Ces derniers temps, on a beaucoup entendu parler de l’ « humour » carabin, de la « culture » carabine.
Pseudo « humour » carabin :
Ambiance de salle de garde, fresques sexistes, chants sexistes, graffitis sexistes sur les murs des chambres de garde, tonus qui dérapent, bizutage (qui je le rappelle est interdit depuis la loi du 17 juin 1998), humiliations, voire agressions sexuelles. Ça n’était déjà pas acceptable avant, mais ça ne devrait plus exister en 2020…
Certains défendent cette « culture » au nom du lâcher prise pour refouler son mal-être tel un exutoire. « Parce qu’il repose sur une culture partagée, plus ou moins implicite, acquise durant les études médicales » haha. Vive la culture! Il est grand temps qu’il y ait une remise en question profonde de cette « culture/humour ». Ce n’est ni de la culture ni de l’humour! Il faut mettre fin aux « traditions carabines », pseudo « culture » et pseudo « humour ». Pour le bien-être des patient.e.s et aussi des soignant.e.s.
Quand on ne suit pas les « règles », les « traditions », quand on ne rigole pas à ce pseudo humour, on nous considère parfois comme des marginaux, on ne fait pas partie de l' »élite » … On ne comprend pas cette « culture ». Il faut inverser cette tendance !
Scandale « Le Divan des médecins », groupe Facebook où des médecins avaient des propos sexistes, racistes, homophobes, avec rupture du secret médical dans certains cas. Propos inadmissibles.

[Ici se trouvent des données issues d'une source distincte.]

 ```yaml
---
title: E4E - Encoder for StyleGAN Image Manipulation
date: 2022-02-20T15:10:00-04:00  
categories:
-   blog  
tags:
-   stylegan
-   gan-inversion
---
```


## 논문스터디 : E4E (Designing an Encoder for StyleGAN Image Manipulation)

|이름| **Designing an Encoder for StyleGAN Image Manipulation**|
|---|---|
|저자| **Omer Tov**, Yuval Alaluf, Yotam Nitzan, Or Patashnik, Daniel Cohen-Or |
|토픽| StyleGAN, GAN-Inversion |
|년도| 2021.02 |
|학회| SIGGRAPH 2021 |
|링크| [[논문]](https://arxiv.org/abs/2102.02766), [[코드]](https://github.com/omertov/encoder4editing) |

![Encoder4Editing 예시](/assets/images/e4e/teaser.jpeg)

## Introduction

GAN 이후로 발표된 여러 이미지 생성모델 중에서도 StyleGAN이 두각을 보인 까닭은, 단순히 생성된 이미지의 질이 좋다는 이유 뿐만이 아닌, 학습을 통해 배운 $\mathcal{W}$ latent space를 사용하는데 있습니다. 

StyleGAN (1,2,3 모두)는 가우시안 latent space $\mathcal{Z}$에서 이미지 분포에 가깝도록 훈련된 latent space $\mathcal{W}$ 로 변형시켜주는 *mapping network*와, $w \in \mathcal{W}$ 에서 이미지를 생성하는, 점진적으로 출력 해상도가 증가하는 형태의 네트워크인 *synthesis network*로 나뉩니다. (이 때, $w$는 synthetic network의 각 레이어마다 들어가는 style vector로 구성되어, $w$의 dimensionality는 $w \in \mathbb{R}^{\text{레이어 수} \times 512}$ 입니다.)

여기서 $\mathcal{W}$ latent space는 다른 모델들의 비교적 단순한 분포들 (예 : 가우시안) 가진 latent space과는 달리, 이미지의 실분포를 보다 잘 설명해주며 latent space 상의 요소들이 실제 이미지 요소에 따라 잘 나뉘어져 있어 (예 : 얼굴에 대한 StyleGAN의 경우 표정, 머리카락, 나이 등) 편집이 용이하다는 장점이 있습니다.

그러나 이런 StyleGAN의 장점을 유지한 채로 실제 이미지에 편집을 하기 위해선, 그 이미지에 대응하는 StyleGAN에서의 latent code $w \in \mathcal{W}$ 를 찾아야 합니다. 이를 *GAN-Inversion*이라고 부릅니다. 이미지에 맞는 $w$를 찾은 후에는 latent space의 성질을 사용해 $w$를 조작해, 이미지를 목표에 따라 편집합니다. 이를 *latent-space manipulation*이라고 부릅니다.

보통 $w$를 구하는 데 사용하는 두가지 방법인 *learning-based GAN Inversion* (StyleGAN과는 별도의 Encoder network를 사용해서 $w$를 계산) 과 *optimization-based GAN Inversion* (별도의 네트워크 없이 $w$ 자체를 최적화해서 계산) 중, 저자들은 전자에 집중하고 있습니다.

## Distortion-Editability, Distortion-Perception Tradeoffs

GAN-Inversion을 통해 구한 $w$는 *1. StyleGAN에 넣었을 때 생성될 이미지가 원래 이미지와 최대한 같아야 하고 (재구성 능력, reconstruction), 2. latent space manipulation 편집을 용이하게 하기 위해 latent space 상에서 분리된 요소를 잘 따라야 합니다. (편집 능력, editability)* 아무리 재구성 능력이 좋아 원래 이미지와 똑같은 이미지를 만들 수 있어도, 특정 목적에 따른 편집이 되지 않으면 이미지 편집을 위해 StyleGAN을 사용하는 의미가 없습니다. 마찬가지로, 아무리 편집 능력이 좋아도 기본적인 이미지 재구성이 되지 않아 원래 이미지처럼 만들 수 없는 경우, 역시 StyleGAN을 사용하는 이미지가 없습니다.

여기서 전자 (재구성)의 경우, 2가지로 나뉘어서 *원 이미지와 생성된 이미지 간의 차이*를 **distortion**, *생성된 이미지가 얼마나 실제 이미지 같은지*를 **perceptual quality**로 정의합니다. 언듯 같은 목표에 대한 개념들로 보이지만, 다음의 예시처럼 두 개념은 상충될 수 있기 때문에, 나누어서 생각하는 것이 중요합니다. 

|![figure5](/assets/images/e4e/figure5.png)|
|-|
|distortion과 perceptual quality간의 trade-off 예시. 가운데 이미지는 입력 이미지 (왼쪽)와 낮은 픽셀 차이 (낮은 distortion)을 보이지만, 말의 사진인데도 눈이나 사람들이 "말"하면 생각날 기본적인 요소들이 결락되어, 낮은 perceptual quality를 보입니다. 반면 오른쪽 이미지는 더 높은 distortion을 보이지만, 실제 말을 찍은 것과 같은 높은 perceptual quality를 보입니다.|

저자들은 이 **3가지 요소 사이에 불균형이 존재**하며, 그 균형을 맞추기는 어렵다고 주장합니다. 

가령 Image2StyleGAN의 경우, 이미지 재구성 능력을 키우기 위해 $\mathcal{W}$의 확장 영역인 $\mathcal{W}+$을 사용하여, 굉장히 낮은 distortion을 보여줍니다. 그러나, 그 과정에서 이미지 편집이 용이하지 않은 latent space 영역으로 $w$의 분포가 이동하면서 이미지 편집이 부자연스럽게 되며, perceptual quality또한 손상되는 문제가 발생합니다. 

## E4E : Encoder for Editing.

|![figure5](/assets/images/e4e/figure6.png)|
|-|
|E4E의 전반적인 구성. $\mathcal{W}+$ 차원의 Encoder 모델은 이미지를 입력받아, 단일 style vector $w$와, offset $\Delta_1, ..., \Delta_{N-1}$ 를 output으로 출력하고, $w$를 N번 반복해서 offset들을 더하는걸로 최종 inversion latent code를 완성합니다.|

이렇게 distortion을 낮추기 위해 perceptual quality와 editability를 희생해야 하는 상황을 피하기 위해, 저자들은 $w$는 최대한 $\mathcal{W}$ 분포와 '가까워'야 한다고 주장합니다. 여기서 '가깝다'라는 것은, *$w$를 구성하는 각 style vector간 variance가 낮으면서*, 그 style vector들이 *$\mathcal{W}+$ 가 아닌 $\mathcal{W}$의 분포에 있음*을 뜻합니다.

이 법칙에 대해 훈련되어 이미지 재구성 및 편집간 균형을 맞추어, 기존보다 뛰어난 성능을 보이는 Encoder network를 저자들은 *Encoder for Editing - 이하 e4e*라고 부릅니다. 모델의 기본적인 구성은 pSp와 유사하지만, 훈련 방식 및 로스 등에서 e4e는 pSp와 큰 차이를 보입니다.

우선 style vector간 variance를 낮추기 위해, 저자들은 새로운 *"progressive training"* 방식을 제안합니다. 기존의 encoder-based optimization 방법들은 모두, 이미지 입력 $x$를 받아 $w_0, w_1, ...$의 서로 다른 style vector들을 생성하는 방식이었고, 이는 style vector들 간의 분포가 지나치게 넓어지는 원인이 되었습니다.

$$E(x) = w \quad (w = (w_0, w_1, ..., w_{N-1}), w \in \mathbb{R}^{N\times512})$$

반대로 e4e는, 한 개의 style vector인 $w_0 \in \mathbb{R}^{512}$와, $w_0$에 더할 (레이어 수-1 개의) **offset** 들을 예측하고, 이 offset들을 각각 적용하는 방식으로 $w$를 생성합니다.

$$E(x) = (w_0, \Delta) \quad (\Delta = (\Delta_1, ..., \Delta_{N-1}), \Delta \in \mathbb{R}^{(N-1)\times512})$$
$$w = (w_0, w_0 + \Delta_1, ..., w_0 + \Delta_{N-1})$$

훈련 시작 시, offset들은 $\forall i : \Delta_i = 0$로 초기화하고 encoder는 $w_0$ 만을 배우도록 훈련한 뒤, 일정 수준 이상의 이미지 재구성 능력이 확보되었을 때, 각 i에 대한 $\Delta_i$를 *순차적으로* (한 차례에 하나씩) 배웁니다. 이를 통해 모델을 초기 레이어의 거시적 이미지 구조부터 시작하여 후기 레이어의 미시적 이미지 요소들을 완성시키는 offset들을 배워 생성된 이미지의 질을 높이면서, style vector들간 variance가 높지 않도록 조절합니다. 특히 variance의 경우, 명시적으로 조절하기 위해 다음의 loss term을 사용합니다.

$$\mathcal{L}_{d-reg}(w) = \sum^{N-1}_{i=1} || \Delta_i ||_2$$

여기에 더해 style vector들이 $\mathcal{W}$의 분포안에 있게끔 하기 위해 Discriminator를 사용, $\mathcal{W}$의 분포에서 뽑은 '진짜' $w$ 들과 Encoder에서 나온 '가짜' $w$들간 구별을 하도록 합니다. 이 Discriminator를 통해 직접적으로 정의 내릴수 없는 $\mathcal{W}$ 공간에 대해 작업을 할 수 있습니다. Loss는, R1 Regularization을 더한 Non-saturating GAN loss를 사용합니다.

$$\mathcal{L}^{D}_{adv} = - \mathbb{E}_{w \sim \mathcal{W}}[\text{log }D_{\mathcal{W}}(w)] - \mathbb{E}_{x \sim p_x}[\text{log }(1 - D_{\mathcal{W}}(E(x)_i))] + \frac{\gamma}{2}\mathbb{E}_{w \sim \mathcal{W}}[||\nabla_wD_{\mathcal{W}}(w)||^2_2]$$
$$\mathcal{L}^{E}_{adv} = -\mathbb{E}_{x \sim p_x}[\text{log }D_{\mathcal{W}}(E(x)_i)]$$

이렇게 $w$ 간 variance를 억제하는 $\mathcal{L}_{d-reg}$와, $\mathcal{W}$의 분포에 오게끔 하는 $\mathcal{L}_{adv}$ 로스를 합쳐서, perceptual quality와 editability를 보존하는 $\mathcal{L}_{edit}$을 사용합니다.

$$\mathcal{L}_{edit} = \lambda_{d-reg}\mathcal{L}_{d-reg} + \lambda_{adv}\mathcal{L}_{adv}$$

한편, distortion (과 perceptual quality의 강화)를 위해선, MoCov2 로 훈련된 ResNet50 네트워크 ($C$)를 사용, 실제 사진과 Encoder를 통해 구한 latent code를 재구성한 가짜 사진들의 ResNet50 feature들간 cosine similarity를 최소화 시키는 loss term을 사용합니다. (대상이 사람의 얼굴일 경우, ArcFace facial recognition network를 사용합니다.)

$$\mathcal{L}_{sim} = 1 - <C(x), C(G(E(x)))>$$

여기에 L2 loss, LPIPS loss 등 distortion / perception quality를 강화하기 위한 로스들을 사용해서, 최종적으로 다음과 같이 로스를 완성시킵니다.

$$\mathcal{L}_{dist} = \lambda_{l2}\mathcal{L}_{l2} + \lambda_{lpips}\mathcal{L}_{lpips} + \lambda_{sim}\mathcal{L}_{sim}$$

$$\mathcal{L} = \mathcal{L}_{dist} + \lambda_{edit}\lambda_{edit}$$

–> Sexisme à l’hôpital : blogmedical.health.blog/2019/08/25/sexisme-a-lhopital/
–> « confraternité » de quoi parle-t-on ? https://blogmedical.health.blog/2020/01/12/la-confraternite-de-quoi-parle-t-on-reflexions-et-mise-au-point/
Préjugés :
Les préjugés n’ont pas lieu d’être, et sont dangereux pour les patient.e.s…
Certaines populations sont parfois victimes de préjugés telles que les Roms, les populations immigrées qui sont parfois stigmatisées et leurs plaintes pas toujours bien prises en compte.
Sexisme : Les femmes sont parfois la cible de certains stéréotypes… « hystérique », « simulation de la douleur », « psychiatrique ». La plainte est ainsi parfois minimisée …
Les patient.e.s sans-abris, et les patient.e.s avec des pathologies psychiatriques sont parfois malheureusement moins écoutés….
Tous ces aprioris ne sont pas sans conséquence sur la prise en charge des patient.e.s, au risque de passer à côté d’un diagnostic.
Alors, restons systématiques, bienveillants, et attentif/ve.s.